I grew up in the space era. The sound barrier was broken by Chuck Jaeger on October 17, 1947, just 13 days before I was born. (That was also the year of the supposed alien landing at Roswell in July. It has always been a family joke that I'm weird because I got zapped by an alien mind beam. I was in my mother's womb in California at the time, so who knows?)
Ten years later, Sputnik orbited the earth. I can still remember the day that my father showed me the story in the morning paper. The same paper had times listed for when you could see the tiny satellite cross the sky. That was a big deal back then, as we went into the backyard to look for that pinpoint of light.

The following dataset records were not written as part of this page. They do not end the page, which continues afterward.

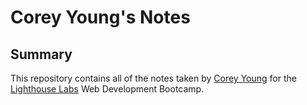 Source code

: # Corey Young's Notes

## Summary
This repository contains all of the notes taken by [Corey Young](https://github.com/Cor23) for the [Lighthouse Labs](https://www.lighthouselabs.ca/) Web Development Bootcamp. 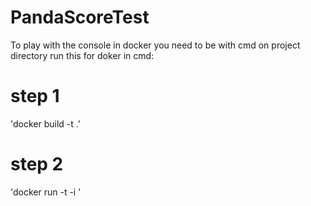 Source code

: # PandaScoreTest

To play with the console in docker 
you need to be with cmd on project directory
run this for doker in cmd: 
# step 1
'docker build -t <name> .'
# step 2
'docker run -t -i <name>'

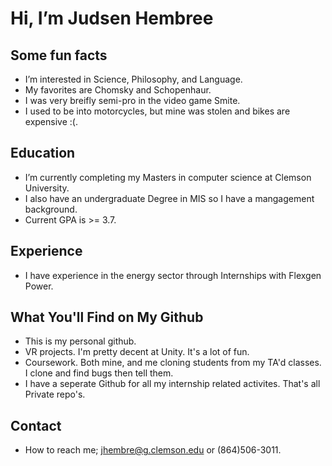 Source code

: # Hi, I’m Judsen Hembree
## Some fun facts
- I’m interested in Science, Philosophy, and Language.
- My favorites are Chomsky and Schopenhaur.
- I was very breifly semi-pro in the video game Smite.
- I used to be into motorcycles, but mine was stolen and bikes are expensive :(. 
## Education
- I’m currently completing my Masters in computer science at Clemson University.
- I also have an undergraduate Degree in MIS so I have a mangagement background. 
- Current GPA is >= 3.7. 
## Experience
- I have experience in the energy sector through Internships with Flexgen Power. 
## What You'll Find on My Github
- This is my personal github. 
- VR projects. I'm pretty decent at Unity. It's a lot of fun.
- Coursework. Both mine, and me cloning students from my TA'd classes. I clone and find bugs then tell them.  
- I have a seperate Github for all my internship related activites. That's all Private repo's. 
## Contact
- How to reach me; jhembre@g.clemson.edu or (864)506-3011.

Then the space race was on, and every kid I knew (and a lot of adults, too) were tuned in to the space program. Like everyone else, I went through a phase of wanting to be an astronaut. That never happened, but I still fulfill my love of outer space with Star Trek and movies like The Right Stuff and Apollo 13. (I've lost track of how many times I've watched that movie, but I will say that Gene Kranz's line, "Failure is not an option!" has become a watchword around our house. It's my favorite movie for how a group of people working together can achieve the seemingly impossible.)

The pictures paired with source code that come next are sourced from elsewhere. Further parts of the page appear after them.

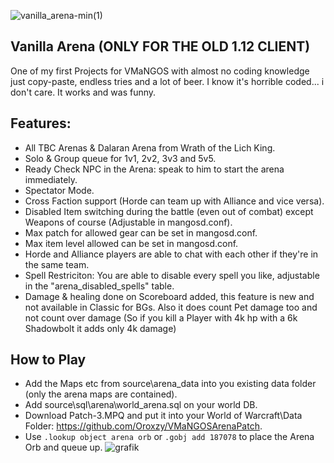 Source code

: 
![vanilla_arena-min(1)](https://user-images.githubusercontent.com/357606/210062280-297a049b-0ece-4873-a943-2be9aec5b72a.png)


## Vanilla Arena (ONLY FOR THE OLD 1.12 CLIENT)
One of my first Projects for VMaNGOS with almost no coding knowledge just copy-paste, endless tries and a lot of beer.
I know it's horrible coded... i don't care. It works and was funny.

## Features:

- All TBC Arenas & Dalaran Arena from Wrath of the Lich King.
- Solo & Group queue for 1v1, 2v2, 3v3 and 5v5.
- Ready Check NPC in the Arena: speak to him to start the arena immediately.
- Spectator Mode.
- Cross Faction support (Horde can team up with Alliance and vice versa).
- Disabled Item switching during the battle (even out of combat) except Weapons of course (Adjustable in mangosd.conf).
- Max patch for allowed gear can be set in mangosd.conf.
- Max item level allowed can be set in mangosd.conf.
- Horde and Alliance players are able to chat with each other if they're in the same team.
- Spell Restriciton: You are able to disable every spell you like, adjustable in the "arena_disabled_spells" table.
- Damage & healing done on Scoreboard added, this feature is new and not available in Classic for BGs. Also it does count Pet damage too and not count over damage (So if you kill a Player with 4k hp with a 6k Shadowbolt it adds only 4k damage)

## How to Play

- Add the Maps etc from source\arena_data into you existing data folder (only the arena maps are contained).
- Add source\sql\arena\world_arena.sql on your world DB.
- Download Patch-3.MPQ and put it into your World of Warcraft\Data Folder: https://github.com/Oroxzy/VMaNGOSArenaPatch.
- Use `.lookup object arena orb` or `.gobj add 187078` to place the Arena Orb and queue up.
![grafik](https://user-images.githubusercontent.com/357606/208283756-fcb72a8e-41e5-4f85-b2b4-9f3f527ab85c.png)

|"Earthrise" by Frank Borman|
I was 22 and living in South Dakota when Neil Armstrong walked on the moon in 1969. People today who claim the moon landing was faked don't know what they are talking about. Sure, the pix are fuzzy, but that's because the cameras and transmissions back then weren't a good as today. But for those of us glued to our TV sets during the live transmission, there was no doubt it was real. Cynics ask who was taking the photos of that first step, but the answer is simple: The Eagle lander took them, the same as there was a camera on board Orion that took pix of the earth receding as the craft rose into the sky, etc. No, my conspiracy theory friends, the Apollo moon walk was very real.

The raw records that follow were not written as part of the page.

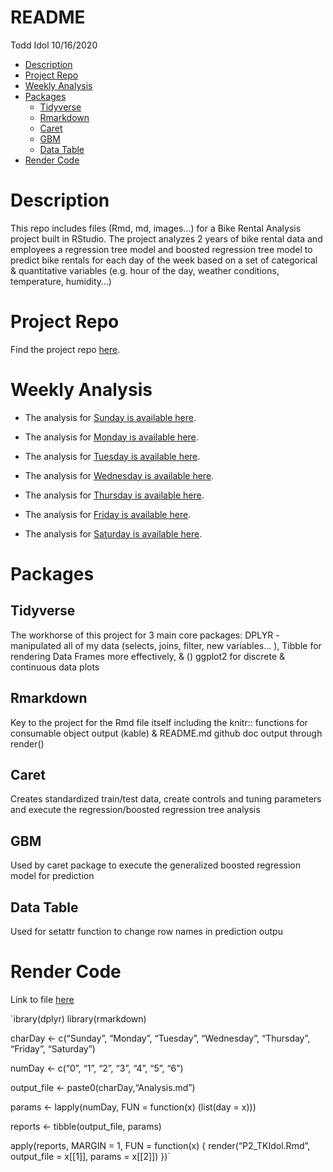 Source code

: README
================
Todd Idol
10/16/2020

-   [Description](#description)
-   [Project Repo](#project-repo)
-   [Weekly Analysis](#weekly-analysis)
-   [Packages](#packages)
    -   [Tidyverse](#tidyverse)
    -   [Rmarkdown](#rmarkdown)
    -   [Caret](#caret)
    -   [GBM](#gbm)
    -   [Data Table](#data-table)
-   [Render Code](#render-code)

Description
===========

This repo includes files (Rmd, md, images…) for a Bike Rental Analysis
project built in RStudio. The project analyzes 2 years of bike rental
data and employees a regression tree model and boosted regression tree
model to predict bike rentals for each day of the week based on a set of
categorical & quantitative variables (e.g. hour of the day, weather
conditions, temperature, humidity…)

Project Repo
============

Find the project repo [here](https://github.com/tkidol/ST558-Project-2).

Weekly Analysis
===============

-   The analysis for [Sunday is available here](SundayAnalysis.md).

-   The analysis for [Monday is available here](MondayAnalysis.md).

-   The analysis for [Tuesday is available here](TuesdayAnalysis.md).

-   The analysis for [Wednesday is available here](Wedesdaynalysis.md).

-   The analysis for [Thursday is available here](ThursdayAnalysis.md).

-   The analysis for [Friday is available here](FridayAnalysis.md).

-   The analysis for [Saturday is available here](SaturdayAnalysis.md).

Packages
========

Tidyverse
---------

The workhorse of this project for 3 main core packages: DPLYR -
manipulated all of my data (selects, joins, filter, new variables… ),
Tibble for rendering Data Frames more effectively, & () ggplot2 for
discrete & continuous data plots

Rmarkdown
---------

Key to the project for the Rmd file itself including the knitr::
functions for consumable object output (kable) & README.md github doc
output through render()

Caret
-----

Creates standardized train/test data, create controls and tuning
parameters and execute the regression/boosted regression tree analysis

GBM
---

Used by caret package to execute the generalized boosted regression
model for prediction

Data Table
----------

Used for setattr function to change row names in prediction outpu

Render Code
===========

Link to file
[here](https://github.com/tkidol/ST558-Project-2/blob/main/P2_Render.Rmd)

\`ibrary(dplyr) library(rmarkdown)

charDay &lt;- c(“Sunday”, “Monday”, “Tuesday”, “Wednesday”, “Thursday”,
“Friday”, “Saturday”)

numDay &lt;- c(“0”, “1”, “2”, “3”, “4”, “5”, “6”)

output\_file &lt;- paste0(charDay,“Analysis.md”)

params &lt;- lapply(numDay, FUN = function(x) (list(day = x)))

reports &lt;- tibble(output\_file, params)

apply(reports, MARGIN = 1, FUN = function(x) { render(“P2\_TKIdol.Rmd”,
output\_file = x\[\[1\]\], params = x\[\[2\]\]) })\`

|Photo of Mars showing a thin atmosphere.|
What else will we discover there?
True, it is expensive. But the technological advances we got from previous space missions have long since paid for themselves. One example being those thin, light, but very warm materials we now use for so many things. (I've got a pair of winter boot liners made of the same stuff as astronaut space suits.) Learning to put satellites in orbit has given us GPS, cell phones, global communications. Etc. And the quest for lighter payloads has given us smaller and smaller electronics.
So who knows what we will learn from the Mars mission? I say, let's go!